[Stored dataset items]
*** Begin section ***
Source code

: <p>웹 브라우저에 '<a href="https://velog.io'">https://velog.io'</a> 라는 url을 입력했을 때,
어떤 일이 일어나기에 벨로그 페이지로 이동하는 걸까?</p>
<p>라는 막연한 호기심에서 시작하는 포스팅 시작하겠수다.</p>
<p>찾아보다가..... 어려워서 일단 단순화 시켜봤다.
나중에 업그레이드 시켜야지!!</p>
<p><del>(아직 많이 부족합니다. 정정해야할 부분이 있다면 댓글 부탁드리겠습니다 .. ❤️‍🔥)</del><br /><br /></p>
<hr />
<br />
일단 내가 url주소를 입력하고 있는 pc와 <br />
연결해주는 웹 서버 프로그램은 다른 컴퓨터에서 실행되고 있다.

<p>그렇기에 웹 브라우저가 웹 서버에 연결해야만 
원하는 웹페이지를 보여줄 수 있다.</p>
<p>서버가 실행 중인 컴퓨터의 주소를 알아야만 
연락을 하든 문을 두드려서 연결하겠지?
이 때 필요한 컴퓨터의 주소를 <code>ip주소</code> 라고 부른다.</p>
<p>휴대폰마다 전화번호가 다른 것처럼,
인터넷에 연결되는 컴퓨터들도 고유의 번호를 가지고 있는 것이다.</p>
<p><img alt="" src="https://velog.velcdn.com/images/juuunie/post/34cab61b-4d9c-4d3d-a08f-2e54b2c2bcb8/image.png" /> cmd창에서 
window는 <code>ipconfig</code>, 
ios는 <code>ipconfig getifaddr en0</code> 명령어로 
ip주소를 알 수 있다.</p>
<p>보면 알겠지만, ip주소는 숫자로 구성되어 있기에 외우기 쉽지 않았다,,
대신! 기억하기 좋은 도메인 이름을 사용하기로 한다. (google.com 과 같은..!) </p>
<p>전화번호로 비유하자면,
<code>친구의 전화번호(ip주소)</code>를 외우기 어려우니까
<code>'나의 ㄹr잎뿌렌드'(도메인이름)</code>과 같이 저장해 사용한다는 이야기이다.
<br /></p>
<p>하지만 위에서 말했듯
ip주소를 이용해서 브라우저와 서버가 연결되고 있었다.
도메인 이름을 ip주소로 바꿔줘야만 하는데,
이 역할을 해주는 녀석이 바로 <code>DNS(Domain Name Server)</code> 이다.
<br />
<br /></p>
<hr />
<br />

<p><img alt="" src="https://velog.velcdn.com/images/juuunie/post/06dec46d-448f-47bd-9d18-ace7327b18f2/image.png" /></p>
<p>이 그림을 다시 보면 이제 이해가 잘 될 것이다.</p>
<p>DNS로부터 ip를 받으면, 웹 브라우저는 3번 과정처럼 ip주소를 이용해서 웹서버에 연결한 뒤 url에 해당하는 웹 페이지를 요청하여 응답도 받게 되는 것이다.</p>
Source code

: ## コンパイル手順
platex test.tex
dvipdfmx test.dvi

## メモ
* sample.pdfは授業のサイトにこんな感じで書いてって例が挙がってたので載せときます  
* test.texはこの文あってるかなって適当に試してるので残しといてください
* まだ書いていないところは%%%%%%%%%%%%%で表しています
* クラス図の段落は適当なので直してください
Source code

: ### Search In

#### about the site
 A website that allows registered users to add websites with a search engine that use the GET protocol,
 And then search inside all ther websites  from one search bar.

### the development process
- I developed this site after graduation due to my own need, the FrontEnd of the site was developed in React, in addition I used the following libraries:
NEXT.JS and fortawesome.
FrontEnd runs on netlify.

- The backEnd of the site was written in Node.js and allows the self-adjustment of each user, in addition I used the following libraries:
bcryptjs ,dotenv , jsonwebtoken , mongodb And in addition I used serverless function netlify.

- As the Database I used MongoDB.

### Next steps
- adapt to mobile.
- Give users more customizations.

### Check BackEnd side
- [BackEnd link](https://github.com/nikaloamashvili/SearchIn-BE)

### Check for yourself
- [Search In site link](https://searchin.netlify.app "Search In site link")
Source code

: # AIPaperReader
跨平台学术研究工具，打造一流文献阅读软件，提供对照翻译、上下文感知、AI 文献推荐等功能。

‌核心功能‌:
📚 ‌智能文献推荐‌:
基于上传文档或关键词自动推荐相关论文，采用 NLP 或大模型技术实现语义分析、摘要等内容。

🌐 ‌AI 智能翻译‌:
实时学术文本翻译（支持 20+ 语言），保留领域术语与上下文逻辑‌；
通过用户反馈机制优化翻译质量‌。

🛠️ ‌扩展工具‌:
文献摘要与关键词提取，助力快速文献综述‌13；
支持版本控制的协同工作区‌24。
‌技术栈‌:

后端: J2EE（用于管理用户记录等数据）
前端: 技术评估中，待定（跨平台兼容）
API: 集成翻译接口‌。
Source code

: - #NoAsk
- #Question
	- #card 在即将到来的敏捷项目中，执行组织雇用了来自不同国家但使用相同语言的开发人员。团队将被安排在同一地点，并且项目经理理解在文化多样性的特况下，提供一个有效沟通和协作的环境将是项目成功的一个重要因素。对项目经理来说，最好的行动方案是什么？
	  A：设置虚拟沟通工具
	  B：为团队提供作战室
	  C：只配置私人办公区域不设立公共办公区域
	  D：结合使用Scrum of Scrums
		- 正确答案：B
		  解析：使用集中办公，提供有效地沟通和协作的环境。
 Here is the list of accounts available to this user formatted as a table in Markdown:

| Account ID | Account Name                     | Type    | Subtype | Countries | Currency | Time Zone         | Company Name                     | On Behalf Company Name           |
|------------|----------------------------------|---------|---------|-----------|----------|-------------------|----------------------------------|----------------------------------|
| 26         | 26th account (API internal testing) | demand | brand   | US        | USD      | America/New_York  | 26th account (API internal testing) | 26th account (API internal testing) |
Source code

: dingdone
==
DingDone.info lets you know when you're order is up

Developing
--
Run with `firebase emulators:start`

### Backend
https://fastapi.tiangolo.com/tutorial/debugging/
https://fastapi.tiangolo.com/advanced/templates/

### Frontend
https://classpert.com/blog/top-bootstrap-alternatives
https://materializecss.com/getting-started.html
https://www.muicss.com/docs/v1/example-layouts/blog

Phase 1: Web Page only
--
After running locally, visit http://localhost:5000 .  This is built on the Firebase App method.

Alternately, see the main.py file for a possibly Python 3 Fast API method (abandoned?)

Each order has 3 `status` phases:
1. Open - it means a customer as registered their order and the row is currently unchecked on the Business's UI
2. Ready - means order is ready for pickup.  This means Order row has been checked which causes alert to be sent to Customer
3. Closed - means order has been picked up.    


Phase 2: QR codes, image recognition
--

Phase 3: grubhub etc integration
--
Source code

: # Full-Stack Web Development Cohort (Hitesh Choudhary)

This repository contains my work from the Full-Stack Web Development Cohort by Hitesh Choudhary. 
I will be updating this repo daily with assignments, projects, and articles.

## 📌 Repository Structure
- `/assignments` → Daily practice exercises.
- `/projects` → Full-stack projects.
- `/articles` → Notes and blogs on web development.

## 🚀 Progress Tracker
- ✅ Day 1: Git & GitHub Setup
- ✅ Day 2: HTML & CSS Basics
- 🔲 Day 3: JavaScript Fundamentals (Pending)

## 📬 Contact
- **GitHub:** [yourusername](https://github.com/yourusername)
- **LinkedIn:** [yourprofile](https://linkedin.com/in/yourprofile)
*** End section ***
● Problem description: Taking care to match every character, output all of the entries above.

● Solution to the exercise:
Source code

: <p>웹 브라우저에 '<a href="https://velog.io'">https://velog.io'</a> 라는 url을 입력했을 때,
어떤 일이 일어나기에 벨로그 페이지로 이동하는 걸까?</p>
<p>라는 막연한 호기심에서 시작하는 포스팅 시작하겠수다.</p>
<p>찾아보다가..... 어려워서 일단 단순화 시켜봤다.
나중에 업그레이드 시켜야지!!</p>
<p><del>(아직 많이 부족합니다. 정정해야할 부분이 있다면 댓글 부탁드리겠습니다 .. ❤️‍🔥)</del><br /><br /></p>
<hr />
<br />
일단 내가 url주소를 입력하고 있는 pc와 <br />
연결해주는 웹 서버 프로그램은 다른 컴퓨터에서 실행되고 있다.

<p>그렇기에 웹 브라우저가 웹 서버에 연결해야만 
원하는 웹페이지를 보여줄 수 있다.</p>
<p>서버가 실행 중인 컴퓨터의 주소를 알아야만 
연락을 하든 문을 두드려서 연결하겠지?
이 때 필요한 컴퓨터의 주소를 <code>ip주소</code> 라고 부른다.</p>
<p>휴대폰마다 전화번호가 다른 것처럼,
인터넷에 연결되는 컴퓨터들도 고유의 번호를 가지고 있는 것이다.</p>
<p><img alt="" src="https://velog.velcdn.com/images/juuunie/post/34cab61b-4d9c-4d3d-a08f-2e54b2c2bcb8/image.png" /> cmd창에서 
window는 <code>ipconfig</code>, 
ios는 <code>ipconfig getifaddr en0</code> 명령어로 
ip주소를 알 수 있다.</p>
<p>보면 알겠지만, ip주소는 숫자로 구성되어 있기에 외우기 쉽지 않았다,,
대신! 기억하기 좋은 도메인 이름을 사용하기로 한다. (google.com 과 같은..!) </p>
<p>전화번호로 비유하자면,
<code>친구의 전화번호(ip주소)</code>를 외우기 어려우니까
<code>'나의 ㄹr잎뿌렌드'(도메인이름)</code>과 같이 저장해 사용한다는 이야기이다.
<br /></p>
<p>하지만 위에서 말했듯
ip주소를 이용해서 브라우저와 서버가 연결되고 있었다.
도메인 이름을 ip주소로 바꿔줘야만 하는데,
이 역할을 해주는 녀석이 바로 <code>DNS(Domain Name Server)</code> 이다.
<br />
<br /></p>
<hr />
<br />

<p><img alt="" src="https://velog.velcdn.com/images/juuunie/post/06dec46d-448f-47bd-9d18-ace7327b18f2/image.png" /></p>
<p>이 그림을 다시 보면 이제 이해가 잘 될 것이다.</p>
<p>DNS로부터 ip를 받으면, 웹 브라우저는 3번 과정처럼 ip주소를 이용해서 웹서버에 연결한 뒤 url에 해당하는 웹 페이지를 요청하여 응답도 받게 되는 것이다.</p>
Source code

: ## コンパイル手順
platex test.tex
dvipdfmx test.dvi

## メモ
* sample.pdfは授業のサイトにこんな感じで書いてって例が挙がってたので載せときます  
* test.texはこの文あってるかなって適当に試してるので残しといてください
* まだ書いていないところは%%%%%%%%%%%%%で表しています
* クラス図の段落は適当なので直してください
Source code

: ### Search In

#### about the site
 A website that allows registered users to add websites with a search engine that use the GET protocol,
 And then search inside all ther websites  from one search bar.

### the development process
- I developed this site after graduation due to my own need, the FrontEnd of the site was developed in React, in addition I used the following libraries:
NEXT.JS and fortawesome.
FrontEnd runs on netlify.

- The backEnd of the site was written in Node.js and allows the self-adjustment of each user, in addition I used the following libraries:
bcryptjs ,dotenv , jsonwebtoken , mongodb And in addition I used serverless function netlify.

- As the Database I used MongoDB.

### Next steps
- adapt to mobile.
- Give users more customizations.

### Check BackEnd side
- [BackEnd link](https://github.com/nikaloamashvili/SearchIn-BE)

### Check for yourself
- [Search In site link](https://searchin.netlify.app "Search In site link")
Source code

: # AIPaperReader
跨平台学术研究工具，打造一流文献阅读软件，提供对照翻译、上下文感知、AI 文献推荐等功能。

‌核心功能‌:
📚 ‌智能文献推荐‌:
基于上传文档或关键词自动推荐相关论文，采用 NLP 或大模型技术实现语义分析、摘要等内容。

🌐 ‌AI 智能翻译‌:
实时学术文本翻译（支持 20+ 语言），保留领域术语与上下文逻辑‌；
通过用户反馈机制优化翻译质量‌。

🛠️ ‌扩展工具‌:
文献摘要与关键词提取，助力快速文献综述‌13；
支持版本控制的协同工作区‌24。
‌技术栈‌:

后端: J2EE（用于管理用户记录等数据）
前端: 技术评估中，待定（跨平台兼容）
API: 集成翻译接口‌。
Source code

: - #NoAsk
- #Question
	- #card 在即将到来的敏捷项目中，执行组织雇用了来自不同国家但使用相同语言的开发人员。团队将被安排在同一地点，并且项目经理理解在文化多样性的特况下，提供一个有效沟通和协作的环境将是项目成功的一个重要因素。对项目经理来说，最好的行动方案是什么？
	  A：设置虚拟沟通工具
	  B：为团队提供作战室
	  C：只配置私人办公区域不设立公共办公区域
	  D：结合使用Scrum of Scrums
		- 正确答案：B
		  解析：使用集中办公，提供有效地沟通和协作的环境。
 Here is the list of accounts available to this user formatted as a table in Markdown:

| Account ID | Account Name                     | Type    | Subtype | Countries | Currency | Time Zone         | Company Name                     | On Behalf Company Name           |
|------------|----------------------------------|---------|---------|-----------|----------|-------------------|----------------------------------|----------------------------------|
| 26         | 26th account (API internal testing) | demand | brand   | US        | USD      | America/New_York  | 26th account (API internal testing) | 26th account (API internal testing) |
Source code

: dingdone
==
DingDone.info lets you know when you're order is up

Developing
--
Run with `firebase emulators:start`

### Backend
https://fastapi.tiangolo.com/tutorial/debugging/
https://fastapi.tiangolo.com/advanced/templates/

### Frontend
https://classpert.com/blog/top-bootstrap-alternatives
https://materializecss.com/getting-started.html
https://www.muicss.com/docs/v1/example-layouts/blog

Phase 1: Web Page only
--
After running locally, visit http://localhost:5000 .  This is built on the Firebase App method.

Alternately, see the main.py file for a possibly Python 3 Fast API method (abandoned?)

Each order has 3 `status` phases:
1. Open - it means a customer as registered their order and the row is currently unchecked on the Business's UI
2. Ready - means order is ready for pickup.  This means Order row has been checked which causes alert to be sent to Customer
3. Closed - means order has been picked up.    


Phase 2: QR codes, image recognition
--

Phase 3: grubhub etc integration
--
Source code

: # Full-Stack Web Development Cohort (Hitesh Choudhary)

This repository contains my work from the Full-Stack Web Development Cohort by Hitesh Choudhary. 
I will be updating this repo daily with assignments, projects, and articles.

## 📌 Repository Structure
- `/assignments` → Daily practice exercises.
- `/projects` → Full-stack projects.
- `/articles` → Notes and blogs on web development.

## 🚀 Progress Tracker
- ✅ Day 1: Git & GitHub Setup
- ✅ Day 2: HTML & CSS Basics
- 🔲 Day 3: JavaScript Fundamentals (Pending)

## 📬 Contact
- **GitHub:** [yourusername](https://github.com/yourusername)
- **LinkedIn:** [yourprofile](https://linkedin.com/in/yourprofile)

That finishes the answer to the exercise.